*** Begin section ***

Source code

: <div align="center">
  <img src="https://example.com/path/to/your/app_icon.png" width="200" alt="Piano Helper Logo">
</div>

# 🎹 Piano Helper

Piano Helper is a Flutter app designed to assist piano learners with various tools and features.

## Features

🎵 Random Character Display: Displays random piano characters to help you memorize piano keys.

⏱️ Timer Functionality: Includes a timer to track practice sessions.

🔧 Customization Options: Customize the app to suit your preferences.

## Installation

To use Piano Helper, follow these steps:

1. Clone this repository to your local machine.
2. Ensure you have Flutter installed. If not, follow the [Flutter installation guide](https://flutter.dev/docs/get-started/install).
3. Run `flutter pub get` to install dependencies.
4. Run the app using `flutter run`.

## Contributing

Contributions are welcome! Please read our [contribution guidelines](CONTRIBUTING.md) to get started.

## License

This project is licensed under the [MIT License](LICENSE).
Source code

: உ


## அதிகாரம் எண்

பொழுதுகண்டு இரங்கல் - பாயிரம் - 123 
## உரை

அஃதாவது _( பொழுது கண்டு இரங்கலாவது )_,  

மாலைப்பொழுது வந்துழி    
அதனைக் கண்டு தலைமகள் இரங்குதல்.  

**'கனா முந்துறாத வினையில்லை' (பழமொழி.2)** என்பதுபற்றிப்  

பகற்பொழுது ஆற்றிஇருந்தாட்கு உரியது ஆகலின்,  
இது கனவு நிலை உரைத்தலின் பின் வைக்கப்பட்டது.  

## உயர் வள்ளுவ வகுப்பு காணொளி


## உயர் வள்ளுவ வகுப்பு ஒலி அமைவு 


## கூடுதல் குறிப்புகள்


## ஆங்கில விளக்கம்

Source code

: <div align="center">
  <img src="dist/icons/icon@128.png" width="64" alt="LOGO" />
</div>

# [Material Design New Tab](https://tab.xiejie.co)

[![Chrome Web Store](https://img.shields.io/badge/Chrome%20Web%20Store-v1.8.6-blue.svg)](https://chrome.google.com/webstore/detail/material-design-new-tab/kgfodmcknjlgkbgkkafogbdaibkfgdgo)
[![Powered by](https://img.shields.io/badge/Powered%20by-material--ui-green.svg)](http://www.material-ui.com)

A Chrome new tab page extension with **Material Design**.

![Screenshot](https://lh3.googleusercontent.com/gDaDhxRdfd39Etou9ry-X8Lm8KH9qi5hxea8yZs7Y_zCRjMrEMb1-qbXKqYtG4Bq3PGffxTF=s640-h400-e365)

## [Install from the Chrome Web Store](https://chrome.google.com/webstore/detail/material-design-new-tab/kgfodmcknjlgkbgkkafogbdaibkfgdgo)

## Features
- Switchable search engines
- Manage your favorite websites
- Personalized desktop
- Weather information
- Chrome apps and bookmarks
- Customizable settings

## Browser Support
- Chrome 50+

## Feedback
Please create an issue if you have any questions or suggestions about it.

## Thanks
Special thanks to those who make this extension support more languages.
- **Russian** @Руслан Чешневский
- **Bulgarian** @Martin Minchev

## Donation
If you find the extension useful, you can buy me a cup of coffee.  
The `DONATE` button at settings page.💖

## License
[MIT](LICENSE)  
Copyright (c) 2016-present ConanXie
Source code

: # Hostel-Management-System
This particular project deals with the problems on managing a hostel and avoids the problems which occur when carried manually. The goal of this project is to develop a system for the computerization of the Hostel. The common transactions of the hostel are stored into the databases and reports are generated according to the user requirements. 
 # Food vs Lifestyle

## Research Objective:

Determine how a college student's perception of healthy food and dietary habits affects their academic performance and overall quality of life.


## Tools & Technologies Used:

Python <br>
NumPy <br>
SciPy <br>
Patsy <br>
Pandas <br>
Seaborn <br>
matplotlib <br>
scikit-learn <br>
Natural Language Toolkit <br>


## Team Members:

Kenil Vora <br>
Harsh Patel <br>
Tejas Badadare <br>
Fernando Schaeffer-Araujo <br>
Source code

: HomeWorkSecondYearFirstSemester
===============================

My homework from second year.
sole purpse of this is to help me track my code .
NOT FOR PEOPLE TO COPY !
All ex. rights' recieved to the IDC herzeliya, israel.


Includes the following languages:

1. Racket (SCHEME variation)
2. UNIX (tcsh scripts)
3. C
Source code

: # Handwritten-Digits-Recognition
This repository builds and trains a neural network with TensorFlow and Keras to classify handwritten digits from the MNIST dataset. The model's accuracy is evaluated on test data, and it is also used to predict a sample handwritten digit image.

*** End section ***

__What is expected__
Return a copy of each line in the records above that has "from" in it.

__Reply__
## [Install from the Chrome Web Store](https://chrome.google.com/webstore/detail/material-design-new-tab/kgfodmcknjlgkbgkkafogbdaibkfgdgo)
My homework from second year.
This repository builds and trains a neural network with TensorFlow and Keras to classify handwritten digits from the MNIST dataset. The model's accuracy is evaluated on test data, and it is also used to predict a sample handwritten digit image.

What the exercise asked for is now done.